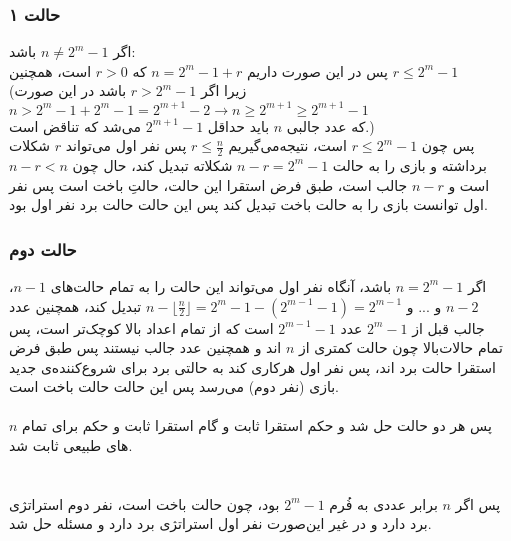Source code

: \documentclass[12pt,a4paper]{article}
\begin{document}
\subsubsection*{حالت ۱}
اگر 
$n \neq 2^m-1$
باشد:
\\
پس در این صورت داریم
$n = 2^m - 1 + r$
که $r > 0$ است، همچنین 
$r \leq 2^m-1$
\\
(زیرا اگر 
$r > 2^m-1$
باشد در این صورت
\\
$n > 2^m-1 + 2^m-1 = 2^{m+1}-2 \rightarrow n \geq 2^{m+1} \geq 2^{m+1}-1$
\\
که عدد جالبی $n$ باید حداقل $2^{m+1}-1$ می‌شد که تناقض است.)
\\
پس چون 
$r \leq 2^m-1$
است، نتیجه‌می‌گیریم 
$r \leq \frac{n}{2}$
پس نفر اول می‌تواند $r$ شکلات برداشته و بازی را به حالت $n-r = 2^m-1$ شکلاته تبدیل کند، حال چون $n-r < n$ است و $n-r$ جالب است، طبق فرض استقرا این حالت، حالتِ باخت است پس نفر اول توانست بازی را به حالت باخت تبدیل کند پس این حالت حالت برد نفر اول بود.
\subsubsection*{حالت دوم}
اگر $n=2^m-1$ باشد، آنگاه نفر اول می‌تواند این حالت را به تمام حالت‌های $n-1$، $n-2$ و ... و 
$n - \lfloor\frac{n}{2}\rfloor = 2^m-1 - (2^{m-1}-1) = 2^{m-1}$
تبدیل کند، همچنین عدد جالب قبل از $2^m-1$ عدد $2^{m-1}-1$ است که از تمام اعداد بالا کوچک‌تر است، پس تمام حالات‌بالا چون حالت کمتری از $n$ اند و همچنین عدد جالب نیستند پس طبق فرض استقرا حالت برد اند، پس نفر اول هرکاری کند به حالتی برد برای شروع‌کننده‌ی جدید بازی (نفر دوم) می‌رسد پس این حالت حالت باخت است.
\\
\\
پس هر دو حالت حل شد و حکم استقرا ثابت و گام استقرا ثابت و حکم برای تمام $n$ های طبیعی ثابت شد.
\\
\\
\\
پس اگر $n$ برابر عددی به فُرم 
$2^m - 1$
بود، چون حالت باخت است، نفر دوم استراتژی برد دارد و در غیر این‌صورت نفر اول استراتژی برد دارد و مسئله حل شد.
\end{document}
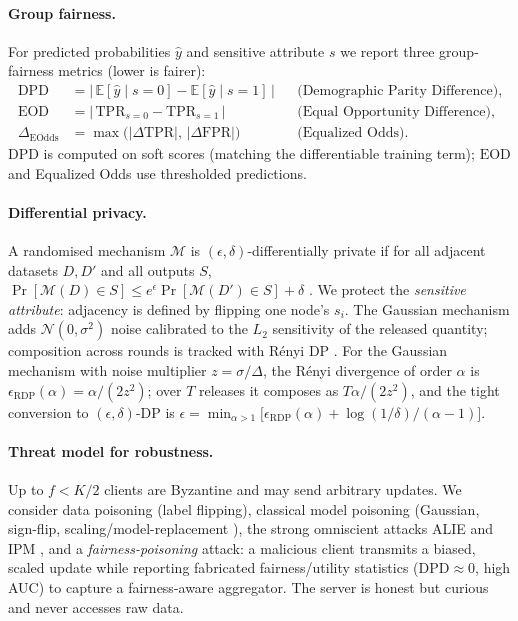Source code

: \documentclass[pdflatex,sn-mathphys-num]{sn-jnl}
\theoremstyle{thmstyleone}%
\theoremstyle{thmstyletwo}%
\theoremstyle{thmstylethree}%
\newcommand{\dpd}{\mathrm{DPD}}
\newcommand{\eod}{\mathrm{EOD}}
\newcommand{\E}{\mathbb{E}}
\begin{document}
\paragraph{Group fairness.}
For predicted probabilities $\hat{y}$ and sensitive attribute $s$ we report
three group-fairness metrics (lower is fairer):
\begin{align}
\dpd &= \big|\,\E[\hat{y}\mid s{=}0]-\E[\hat{y}\mid s{=}1]\,\big|
        &&\text{(Demographic Parity Difference)},\\
\eod &= \big|\,\mathrm{TPR}_{s=0}-\mathrm{TPR}_{s=1}\,\big|
        &&\text{(Equal Opportunity Difference)},\\
\Delta_{\mathrm{EOdds}} &= \max\big(|\Delta\mathrm{TPR}|,\,|\Delta\mathrm{FPR}|\big)
        &&\text{(Equalized Odds)} .
\end{align}
$\dpd$ is computed on soft scores (matching the differentiable training term);
$\eod$ and Equalized Odds use thresholded predictions.

\paragraph{Differential privacy.}
A randomised mechanism $\mathcal{M}$ is $(\epsilon,\delta)$-differentially
private if for all adjacent datasets $D,D'$ and all outputs $S$,
$\Pr[\mathcal{M}(D)\in S]\le e^{\epsilon}\Pr[\mathcal{M}(D')\in S]+\delta$
\cite{dwork2014algorithmic}. We protect the \emph{sensitive attribute}:
adjacency is defined by flipping one node's $s_i$. The Gaussian mechanism adds
$\mathcal{N}(0,\sigma^2)$ noise calibrated to the $L_2$ sensitivity of the
released quantity; composition across rounds is tracked with R\'enyi DP
\cite{mironov2017renyi}. For the Gaussian mechanism with noise multiplier
$z=\sigma/\Delta$, the R\'enyi divergence of order $\alpha$ is
$\epsilon_{\mathrm{RDP}}(\alpha)=\alpha/(2z^2)$; over $T$ releases it composes as
$T\alpha/(2z^2)$, and the tight conversion to $(\epsilon,\delta)$-DP is
$\epsilon=\min_{\alpha>1}\big[\epsilon_{\mathrm{RDP}}(\alpha)+\log(1/\delta)/(\alpha-1)\big]$.

\paragraph{Threat model for robustness.}
Up to $f<K/2$ clients are Byzantine and may send arbitrary updates. We consider
data poisoning (label flipping), classical model poisoning (Gaussian, sign-flip,
scaling/model-replacement \cite{bagdasaryan2020backdoor}), the strong
omniscient attacks ALIE \cite{baruch2019little} and IPM \cite{xie2019fall},
and a \emph{fairness-poisoning} attack: a malicious client transmits a biased,
scaled update while reporting fabricated fairness/utility statistics
($\dpd\!\approx\!0$, high AUC) to capture a fairness-aware aggregator. The
server is honest but curious and never accesses raw data.
\end{document}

- - - -

▶ _What to work on_
Using the records above, output an exact copy without any pictures.

▶ _Exercise solution_
Source code

: \documentclass[12pt,a4paper]{article}
\begin{document}
\subsubsection*{حالت ۱}
اگر 
$n \neq 2^m-1$
باشد:
\\
پس در این صورت داریم
$n = 2^m - 1 + r$
که $r > 0$ است، همچنین 
$r \leq 2^m-1$
\\
(زیرا اگر 
$r > 2^m-1$
باشد در این صورت
\\
$n > 2^m-1 + 2^m-1 = 2^{m+1}-2 \rightarrow n \geq 2^{m+1} \geq 2^{m+1}-1$
\\
که عدد جالبی $n$ باید حداقل $2^{m+1}-1$ می‌شد که تناقض است.)
\\
پس چون 
$r \leq 2^m-1$
است، نتیجه‌می‌گیریم 
$r \leq \frac{n}{2}$
پس نفر اول می‌تواند $r$ شکلات برداشته و بازی را به حالت $n-r = 2^m-1$ شکلاته تبدیل کند، حال چون $n-r < n$ است و $n-r$ جالب است، طبق فرض استقرا این حالت، حالتِ باخت است پس نفر اول توانست بازی را به حالت باخت تبدیل کند پس این حالت حالت برد نفر اول بود.
\subsubsection*{حالت دوم}
اگر $n=2^m-1$ باشد، آنگاه نفر اول می‌تواند این حالت را به تمام حالت‌های $n-1$، $n-2$ و ... و 
$n - \lfloor\frac{n}{2}\rfloor = 2^m-1 - (2^{m-1}-1) = 2^{m-1}$
تبدیل کند، همچنین عدد جالب قبل از $2^m-1$ عدد $2^{m-1}-1$ است که از تمام اعداد بالا کوچک‌تر است، پس تمام حالات‌بالا چون حالت کمتری از $n$ اند و همچنین عدد جالب نیستند پس طبق فرض استقرا حالت برد اند، پس نفر اول هرکاری کند به حالتی برد برای شروع‌کننده‌ی جدید بازی (نفر دوم) می‌رسد پس این حالت حالت باخت است.
\\
\\
پس هر دو حالت حل شد و حکم استقرا ثابت و گام استقرا ثابت و حکم برای تمام $n$ های طبیعی ثابت شد.
\\
\\
\\
پس اگر $n$ برابر عددی به فُرم 
$2^m - 1$
بود، چون حالت باخت است، نفر دوم استراتژی برد دارد و در غیر این‌صورت نفر اول استراتژی برد دارد و مسئله حل شد.
\end{document}
Source code

: \documentclass[pdflatex,sn-mathphys-num]{sn-jnl}
\theoremstyle{thmstyleone}%
\theoremstyle{thmstyletwo}%
\theoremstyle{thmstylethree}%
\newcommand{\dpd}{\mathrm{DPD}}
\newcommand{\eod}{\mathrm{EOD}}
\newcommand{\E}{\mathbb{E}}
\begin{document}
\paragraph{Group fairness.}
For predicted probabilities $\hat{y}$ and sensitive attribute $s$ we report
three group-fairness metrics (lower is fairer):
\begin{align}
\dpd &= \big|\,\E[\hat{y}\mid s{=}0]-\E[\hat{y}\mid s{=}1]\,\big|
        &&\text{(Demographic Parity Difference)},\\
\eod &= \big|\,\mathrm{TPR}_{s=0}-\mathrm{TPR}_{s=1}\,\big|
        &&\text{(Equal Opportunity Difference)},\\
\Delta_{\mathrm{EOdds}} &= \max\big(|\Delta\mathrm{TPR}|,\,|\Delta\mathrm{FPR}|\big)
        &&\text{(Equalized Odds)} .
\end{align}
$\dpd$ is computed on soft scores (matching the differentiable training term);
$\eod$ and Equalized Odds use thresholded predictions.

\paragraph{Differential privacy.}
A randomised mechanism $\mathcal{M}$ is $(\epsilon,\delta)$-differentially
private if for all adjacent datasets $D,D'$ and all outputs $S$,
$\Pr[\mathcal{M}(D)\in S]\le e^{\epsilon}\Pr[\mathcal{M}(D')\in S]+\delta$
\cite{dwork2014algorithmic}. We protect the \emph{sensitive attribute}:
adjacency is defined by flipping one node's $s_i$. The Gaussian mechanism adds
$\mathcal{N}(0,\sigma^2)$ noise calibrated to the $L_2$ sensitivity of the
released quantity; composition across rounds is tracked with R\'enyi DP
\cite{mironov2017renyi}. For the Gaussian mechanism with noise multiplier
$z=\sigma/\Delta$, the R\'enyi divergence of order $\alpha$ is
$\epsilon_{\mathrm{RDP}}(\alpha)=\alpha/(2z^2)$; over $T$ releases it composes as
$T\alpha/(2z^2)$, and the tight conversion to $(\epsilon,\delta)$-DP is
$\epsilon=\min_{\alpha>1}\big[\epsilon_{\mathrm{RDP}}(\alpha)+\log(1/\delta)/(\alpha-1)\big]$.

\paragraph{Threat model for robustness.}
Up to $f<K/2$ clients are Byzantine and may send arbitrary updates. We consider
data poisoning (label flipping), classical model poisoning (Gaussian, sign-flip,
scaling/model-replacement \cite{bagdasaryan2020backdoor}), the strong
omniscient attacks ALIE \cite{baruch2019little} and IPM \cite{xie2019fall},
and a \emph{fairness-poisoning} attack: a malicious client transmits a biased,
scaled update while reporting fabricated fairness/utility statistics
($\dpd\!\approx\!0$, high AUC) to capture a fairness-aware aggregator. The
server is honest but curious and never accesses raw data.
\end{document}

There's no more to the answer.